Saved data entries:

+++++

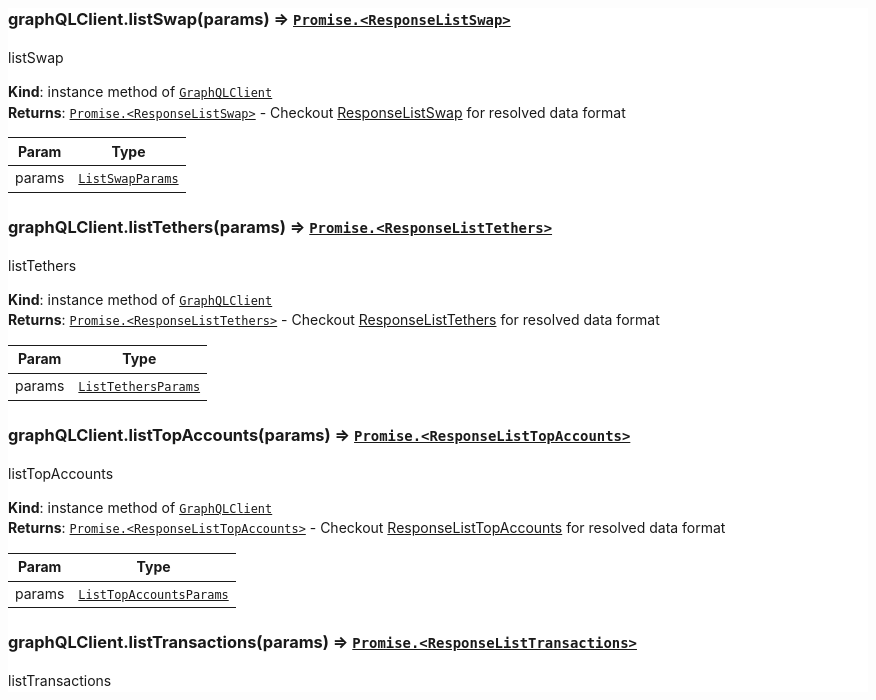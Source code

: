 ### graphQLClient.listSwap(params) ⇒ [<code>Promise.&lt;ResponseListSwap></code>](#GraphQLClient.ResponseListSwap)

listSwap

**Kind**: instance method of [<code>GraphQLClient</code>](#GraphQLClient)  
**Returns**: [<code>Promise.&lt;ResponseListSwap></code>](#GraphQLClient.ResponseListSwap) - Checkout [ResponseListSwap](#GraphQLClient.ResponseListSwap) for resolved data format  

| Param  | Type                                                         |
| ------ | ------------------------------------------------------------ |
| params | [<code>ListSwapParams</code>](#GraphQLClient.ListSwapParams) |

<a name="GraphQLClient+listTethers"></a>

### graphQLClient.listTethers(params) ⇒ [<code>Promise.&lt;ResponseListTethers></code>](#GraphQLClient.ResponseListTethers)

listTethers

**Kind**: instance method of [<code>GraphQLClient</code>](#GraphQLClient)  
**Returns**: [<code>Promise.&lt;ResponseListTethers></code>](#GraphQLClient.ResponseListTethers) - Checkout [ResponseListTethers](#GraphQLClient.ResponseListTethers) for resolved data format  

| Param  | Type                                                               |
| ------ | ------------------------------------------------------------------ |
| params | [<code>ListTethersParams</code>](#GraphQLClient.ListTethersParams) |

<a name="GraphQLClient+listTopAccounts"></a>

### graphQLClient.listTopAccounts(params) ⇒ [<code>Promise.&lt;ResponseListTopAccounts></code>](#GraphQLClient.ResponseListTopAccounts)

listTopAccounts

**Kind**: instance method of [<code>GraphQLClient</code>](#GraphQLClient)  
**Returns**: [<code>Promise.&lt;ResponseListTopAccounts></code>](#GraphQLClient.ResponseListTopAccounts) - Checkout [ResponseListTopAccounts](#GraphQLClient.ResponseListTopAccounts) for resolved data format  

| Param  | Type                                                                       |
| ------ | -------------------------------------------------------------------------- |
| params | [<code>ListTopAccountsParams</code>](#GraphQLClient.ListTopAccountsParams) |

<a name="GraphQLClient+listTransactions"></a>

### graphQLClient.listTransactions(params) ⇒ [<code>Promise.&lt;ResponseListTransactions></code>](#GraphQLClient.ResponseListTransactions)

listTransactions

+++++

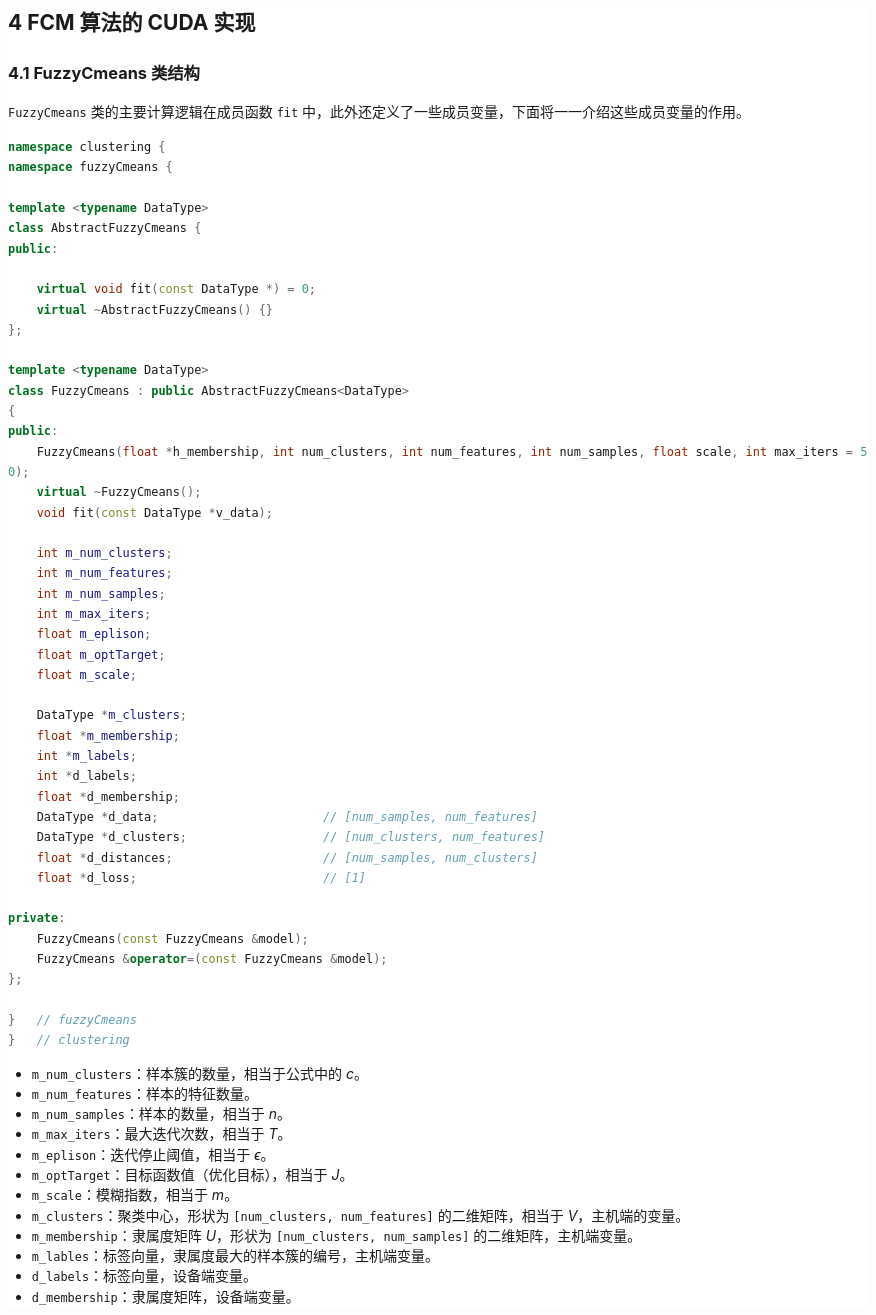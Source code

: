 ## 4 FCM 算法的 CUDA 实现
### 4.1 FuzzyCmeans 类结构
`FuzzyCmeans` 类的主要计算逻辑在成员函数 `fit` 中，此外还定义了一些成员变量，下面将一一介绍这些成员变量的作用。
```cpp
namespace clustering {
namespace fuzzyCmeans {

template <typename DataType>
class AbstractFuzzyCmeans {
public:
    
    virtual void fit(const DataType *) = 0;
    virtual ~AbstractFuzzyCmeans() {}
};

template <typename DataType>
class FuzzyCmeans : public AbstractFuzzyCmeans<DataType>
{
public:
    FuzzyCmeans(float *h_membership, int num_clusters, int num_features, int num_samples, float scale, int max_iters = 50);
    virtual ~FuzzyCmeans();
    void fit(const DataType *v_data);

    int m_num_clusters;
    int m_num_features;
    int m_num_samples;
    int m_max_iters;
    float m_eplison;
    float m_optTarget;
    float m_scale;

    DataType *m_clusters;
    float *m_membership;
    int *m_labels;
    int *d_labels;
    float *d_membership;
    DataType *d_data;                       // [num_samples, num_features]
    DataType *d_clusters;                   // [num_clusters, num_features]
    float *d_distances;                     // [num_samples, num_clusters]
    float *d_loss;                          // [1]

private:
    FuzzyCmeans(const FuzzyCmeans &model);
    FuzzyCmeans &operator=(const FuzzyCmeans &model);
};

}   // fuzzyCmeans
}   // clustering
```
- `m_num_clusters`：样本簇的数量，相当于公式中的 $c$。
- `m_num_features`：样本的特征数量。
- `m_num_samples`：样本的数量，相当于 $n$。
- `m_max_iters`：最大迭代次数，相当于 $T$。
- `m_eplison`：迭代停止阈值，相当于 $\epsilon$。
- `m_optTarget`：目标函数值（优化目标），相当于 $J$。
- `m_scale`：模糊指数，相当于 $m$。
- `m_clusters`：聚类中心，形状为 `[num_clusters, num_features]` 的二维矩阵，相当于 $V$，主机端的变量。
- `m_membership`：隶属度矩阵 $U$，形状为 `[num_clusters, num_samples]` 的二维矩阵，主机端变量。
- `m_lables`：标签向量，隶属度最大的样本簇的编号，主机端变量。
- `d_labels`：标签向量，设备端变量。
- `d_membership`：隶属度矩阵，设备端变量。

+++++

§ YOUR INSTRUCTIONS:
Pull every line containing "隶属度矩阵" out of the records.

§ REPLY:
- `m_membership`：隶属度矩阵 $U$，形状为 `[num_clusters, num_samples]` 的二维矩阵，主机端变量。
- `d_membership`：隶属度矩阵，设备端变量。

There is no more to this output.